Required action
The data below is to be copied exactly, line by line.

(Saved entries)
=== Begin Enclosure ===
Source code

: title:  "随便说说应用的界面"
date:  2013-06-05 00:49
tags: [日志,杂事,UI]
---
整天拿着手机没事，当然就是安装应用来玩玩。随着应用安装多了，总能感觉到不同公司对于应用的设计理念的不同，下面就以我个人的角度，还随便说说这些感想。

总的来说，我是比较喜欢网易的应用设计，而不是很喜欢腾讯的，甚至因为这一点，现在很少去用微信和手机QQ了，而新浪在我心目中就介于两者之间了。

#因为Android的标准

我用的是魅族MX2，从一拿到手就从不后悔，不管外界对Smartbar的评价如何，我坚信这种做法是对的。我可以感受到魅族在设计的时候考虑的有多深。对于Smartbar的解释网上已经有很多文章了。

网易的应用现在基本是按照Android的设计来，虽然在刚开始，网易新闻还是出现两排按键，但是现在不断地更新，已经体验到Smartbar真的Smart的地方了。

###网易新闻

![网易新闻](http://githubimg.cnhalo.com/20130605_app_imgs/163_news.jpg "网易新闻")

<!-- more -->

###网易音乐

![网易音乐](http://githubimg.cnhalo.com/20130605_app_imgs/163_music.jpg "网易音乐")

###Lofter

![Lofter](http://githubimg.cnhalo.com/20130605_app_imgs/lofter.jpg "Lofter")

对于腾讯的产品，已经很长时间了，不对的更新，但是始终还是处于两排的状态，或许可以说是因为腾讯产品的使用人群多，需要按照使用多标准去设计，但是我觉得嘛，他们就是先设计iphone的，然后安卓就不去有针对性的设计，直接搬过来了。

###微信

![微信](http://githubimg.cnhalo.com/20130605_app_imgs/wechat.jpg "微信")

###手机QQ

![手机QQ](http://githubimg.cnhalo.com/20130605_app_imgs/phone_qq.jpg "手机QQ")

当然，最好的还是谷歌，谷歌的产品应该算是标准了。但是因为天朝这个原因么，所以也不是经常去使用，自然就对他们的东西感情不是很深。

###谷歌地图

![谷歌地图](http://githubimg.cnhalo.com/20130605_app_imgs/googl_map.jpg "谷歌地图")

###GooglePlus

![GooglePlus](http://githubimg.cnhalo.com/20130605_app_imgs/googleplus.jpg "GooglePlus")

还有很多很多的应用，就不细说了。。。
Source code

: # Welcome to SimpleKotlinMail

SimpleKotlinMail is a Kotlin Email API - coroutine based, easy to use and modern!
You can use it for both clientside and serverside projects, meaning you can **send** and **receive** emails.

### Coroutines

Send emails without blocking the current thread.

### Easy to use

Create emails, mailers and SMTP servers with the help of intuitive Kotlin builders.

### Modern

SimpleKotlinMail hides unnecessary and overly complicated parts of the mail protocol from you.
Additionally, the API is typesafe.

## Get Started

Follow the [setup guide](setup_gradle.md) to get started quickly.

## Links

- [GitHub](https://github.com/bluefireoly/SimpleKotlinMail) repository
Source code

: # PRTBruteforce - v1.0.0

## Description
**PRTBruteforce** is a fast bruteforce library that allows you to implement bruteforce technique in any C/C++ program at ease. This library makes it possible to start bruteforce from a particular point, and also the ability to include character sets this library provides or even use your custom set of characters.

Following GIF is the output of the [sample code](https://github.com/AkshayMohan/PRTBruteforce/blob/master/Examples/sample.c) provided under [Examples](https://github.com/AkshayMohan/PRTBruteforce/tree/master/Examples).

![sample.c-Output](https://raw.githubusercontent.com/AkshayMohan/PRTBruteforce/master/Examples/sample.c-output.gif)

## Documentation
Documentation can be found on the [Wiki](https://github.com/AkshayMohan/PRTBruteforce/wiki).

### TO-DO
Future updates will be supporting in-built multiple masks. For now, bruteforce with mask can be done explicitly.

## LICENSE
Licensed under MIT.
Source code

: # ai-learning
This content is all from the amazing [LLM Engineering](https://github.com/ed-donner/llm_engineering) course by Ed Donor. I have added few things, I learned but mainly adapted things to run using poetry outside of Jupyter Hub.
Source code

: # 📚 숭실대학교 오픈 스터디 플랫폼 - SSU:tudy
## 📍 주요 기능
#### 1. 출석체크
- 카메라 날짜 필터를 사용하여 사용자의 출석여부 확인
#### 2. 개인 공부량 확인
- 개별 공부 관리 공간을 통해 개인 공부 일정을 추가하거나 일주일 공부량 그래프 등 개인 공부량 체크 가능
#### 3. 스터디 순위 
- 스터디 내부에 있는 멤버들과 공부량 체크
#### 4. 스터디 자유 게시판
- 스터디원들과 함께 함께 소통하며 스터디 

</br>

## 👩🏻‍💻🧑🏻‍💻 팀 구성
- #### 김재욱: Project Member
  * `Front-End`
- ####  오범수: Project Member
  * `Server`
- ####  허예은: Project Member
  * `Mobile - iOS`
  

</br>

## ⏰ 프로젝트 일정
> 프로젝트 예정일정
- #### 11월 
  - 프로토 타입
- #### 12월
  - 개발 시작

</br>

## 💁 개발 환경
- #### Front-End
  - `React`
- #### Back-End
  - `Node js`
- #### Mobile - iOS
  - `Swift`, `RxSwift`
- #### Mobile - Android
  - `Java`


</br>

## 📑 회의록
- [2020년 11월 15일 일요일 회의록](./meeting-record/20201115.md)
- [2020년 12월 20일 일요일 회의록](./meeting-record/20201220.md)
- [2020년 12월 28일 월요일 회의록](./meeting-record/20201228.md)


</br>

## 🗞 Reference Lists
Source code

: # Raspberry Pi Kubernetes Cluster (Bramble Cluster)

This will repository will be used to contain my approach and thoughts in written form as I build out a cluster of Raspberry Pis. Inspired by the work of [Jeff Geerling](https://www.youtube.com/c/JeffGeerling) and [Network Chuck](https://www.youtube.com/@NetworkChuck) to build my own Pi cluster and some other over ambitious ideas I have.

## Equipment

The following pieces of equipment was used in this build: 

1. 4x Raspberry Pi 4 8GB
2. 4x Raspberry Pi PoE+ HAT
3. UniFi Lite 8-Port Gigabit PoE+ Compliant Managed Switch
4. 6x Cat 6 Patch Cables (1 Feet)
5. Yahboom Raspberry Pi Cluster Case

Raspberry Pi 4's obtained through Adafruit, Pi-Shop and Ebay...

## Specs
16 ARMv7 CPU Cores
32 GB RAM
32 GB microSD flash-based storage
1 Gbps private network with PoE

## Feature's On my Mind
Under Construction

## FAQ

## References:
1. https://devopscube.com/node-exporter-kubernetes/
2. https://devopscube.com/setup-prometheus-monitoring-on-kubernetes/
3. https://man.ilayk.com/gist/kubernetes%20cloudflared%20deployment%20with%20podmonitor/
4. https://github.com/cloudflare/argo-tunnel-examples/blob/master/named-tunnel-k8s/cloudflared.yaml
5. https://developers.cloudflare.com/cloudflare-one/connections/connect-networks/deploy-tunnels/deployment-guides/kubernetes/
=== End Enclosure ===
Task solution
Source code

: title:  "随便说说应用的界面"
date:  2013-06-05 00:49
tags: [日志,杂事,UI]
---
整天拿着手机没事，当然就是安装应用来玩玩。随着应用安装多了，总能感觉到不同公司对于应用的设计理念的不同，下面就以我个人的角度，还随便说说这些感想。

总的来说，我是比较喜欢网易的应用设计，而不是很喜欢腾讯的，甚至因为这一点，现在很少去用微信和手机QQ了，而新浪在我心目中就介于两者之间了。

#因为Android的标准

我用的是魅族MX2，从一拿到手就从不后悔，不管外界对Smartbar的评价如何，我坚信这种做法是对的。我可以感受到魅族在设计的时候考虑的有多深。对于Smartbar的解释网上已经有很多文章了。

网易的应用现在基本是按照Android的设计来，虽然在刚开始，网易新闻还是出现两排按键，但是现在不断地更新，已经体验到Smartbar真的Smart的地方了。

###网易新闻

![网易新闻](http://githubimg.cnhalo.com/20130605_app_imgs/163_news.jpg "网易新闻")

<!-- more -->

###网易音乐

![网易音乐](http://githubimg.cnhalo.com/20130605_app_imgs/163_music.jpg "网易音乐")

###Lofter

![Lofter](http://githubimg.cnhalo.com/20130605_app_imgs/lofter.jpg "Lofter")

对于腾讯的产品，已经很长时间了，不对的更新，但是始终还是处于两排的状态，或许可以说是因为腾讯产品的使用人群多，需要按照使用多标准去设计，但是我觉得嘛，他们就是先设计iphone的，然后安卓就不去有针对性的设计，直接搬过来了。

###微信

![微信](http://githubimg.cnhalo.com/20130605_app_imgs/wechat.jpg "微信")

###手机QQ

![手机QQ](http://githubimg.cnhalo.com/20130605_app_imgs/phone_qq.jpg "手机QQ")

当然，最好的还是谷歌，谷歌的产品应该算是标准了。但是因为天朝这个原因么，所以也不是经常去使用，自然就对他们的东西感情不是很深。

###谷歌地图

![谷歌地图](http://githubimg.cnhalo.com/20130605_app_imgs/googl_map.jpg "谷歌地图")

###GooglePlus

![GooglePlus](http://githubimg.cnhalo.com/20130605_app_imgs/googleplus.jpg "GooglePlus")

还有很多很多的应用，就不细说了。。。
Source code

: # Welcome to SimpleKotlinMail

SimpleKotlinMail is a Kotlin Email API - coroutine based, easy to use and modern!
You can use it for both clientside and serverside projects, meaning you can **send** and **receive** emails.

### Coroutines

Send emails without blocking the current thread.

### Easy to use

Create emails, mailers and SMTP servers with the help of intuitive Kotlin builders.

### Modern

SimpleKotlinMail hides unnecessary and overly complicated parts of the mail protocol from you.
Additionally, the API is typesafe.

## Get Started

Follow the [setup guide](setup_gradle.md) to get started quickly.

## Links

- [GitHub](https://github.com/bluefireoly/SimpleKotlinMail) repository
Source code

: # PRTBruteforce - v1.0.0

## Description
**PRTBruteforce** is a fast bruteforce library that allows you to implement bruteforce technique in any C/C++ program at ease. This library makes it possible to start bruteforce from a particular point, and also the ability to include character sets this library provides or even use your custom set of characters.

Following GIF is the output of the [sample code](https://github.com/AkshayMohan/PRTBruteforce/blob/master/Examples/sample.c) provided under [Examples](https://github.com/AkshayMohan/PRTBruteforce/tree/master/Examples).

![sample.c-Output](https://raw.githubusercontent.com/AkshayMohan/PRTBruteforce/master/Examples/sample.c-output.gif)

## Documentation
Documentation can be found on the [Wiki](https://github.com/AkshayMohan/PRTBruteforce/wiki).

### TO-DO
Future updates will be supporting in-built multiple masks. For now, bruteforce with mask can be done explicitly.

## LICENSE
Licensed under MIT.
Source code

: # ai-learning
This content is all from the amazing [LLM Engineering](https://github.com/ed-donner/llm_engineering) course by Ed Donor. I have added few things, I learned but mainly adapted things to run using poetry outside of Jupyter Hub.
Source code

: # 📚 숭실대학교 오픈 스터디 플랫폼 - SSU:tudy
## 📍 주요 기능
#### 1. 출석체크
- 카메라 날짜 필터를 사용하여 사용자의 출석여부 확인
#### 2. 개인 공부량 확인
- 개별 공부 관리 공간을 통해 개인 공부 일정을 추가하거나 일주일 공부량 그래프 등 개인 공부량 체크 가능
#### 3. 스터디 순위 
- 스터디 내부에 있는 멤버들과 공부량 체크
#### 4. 스터디 자유 게시판
- 스터디원들과 함께 함께 소통하며 스터디 

</br>

## 👩🏻‍💻🧑🏻‍💻 팀 구성
- #### 김재욱: Project Member
  * `Front-End`
- ####  오범수: Project Member
  * `Server`
- ####  허예은: Project Member
  * `Mobile - iOS`
  

</br>

## ⏰ 프로젝트 일정
> 프로젝트 예정일정
- #### 11월 
  - 프로토 타입
- #### 12월
  - 개발 시작

</br>

## 💁 개발 환경
- #### Front-End
  - `React`
- #### Back-End
  - `Node js`
- #### Mobile - iOS
  - `Swift`, `RxSwift`
- #### Mobile - Android
  - `Java`


</br>

## 📑 회의록
- [2020년 11월 15일 일요일 회의록](./meeting-record/20201115.md)
- [2020년 12월 20일 일요일 회의록](./meeting-record/20201220.md)
- [2020년 12월 28일 월요일 회의록](./meeting-record/20201228.md)


</br>

## 🗞 Reference Lists
Source code

: # Raspberry Pi Kubernetes Cluster (Bramble Cluster)

This will repository will be used to contain my approach and thoughts in written form as I build out a cluster of Raspberry Pis. Inspired by the work of [Jeff Geerling](https://www.youtube.com/c/JeffGeerling) and [Network Chuck](https://www.youtube.com/@NetworkChuck) to build my own Pi cluster and some other over ambitious ideas I have.

## Equipment

The following pieces of equipment was used in this build: 

1. 4x Raspberry Pi 4 8GB
2. 4x Raspberry Pi PoE+ HAT
3. UniFi Lite 8-Port Gigabit PoE+ Compliant Managed Switch
4. 6x Cat 6 Patch Cables (1 Feet)
5. Yahboom Raspberry Pi Cluster Case

Raspberry Pi 4's obtained through Adafruit, Pi-Shop and Ebay...

## Specs
16 ARMv7 CPU Cores
32 GB RAM
32 GB microSD flash-based storage
1 Gbps private network with PoE

## Feature's On my Mind
Under Construction

## FAQ

## References:
1. https://devopscube.com/node-exporter-kubernetes/
2. https://devopscube.com/setup-prometheus-monitoring-on-kubernetes/
3. https://man.ilayk.com/gist/kubernetes%20cloudflared%20deployment%20with%20podmonitor/
4. https://github.com/cloudflare/argo-tunnel-examples/blob/master/named-tunnel-k8s/cloudflared.yaml
5. https://developers.cloudflare.com/cloudflare-one/connections/connect-networks/deploy-tunnels/deployment-guides/kubernetes/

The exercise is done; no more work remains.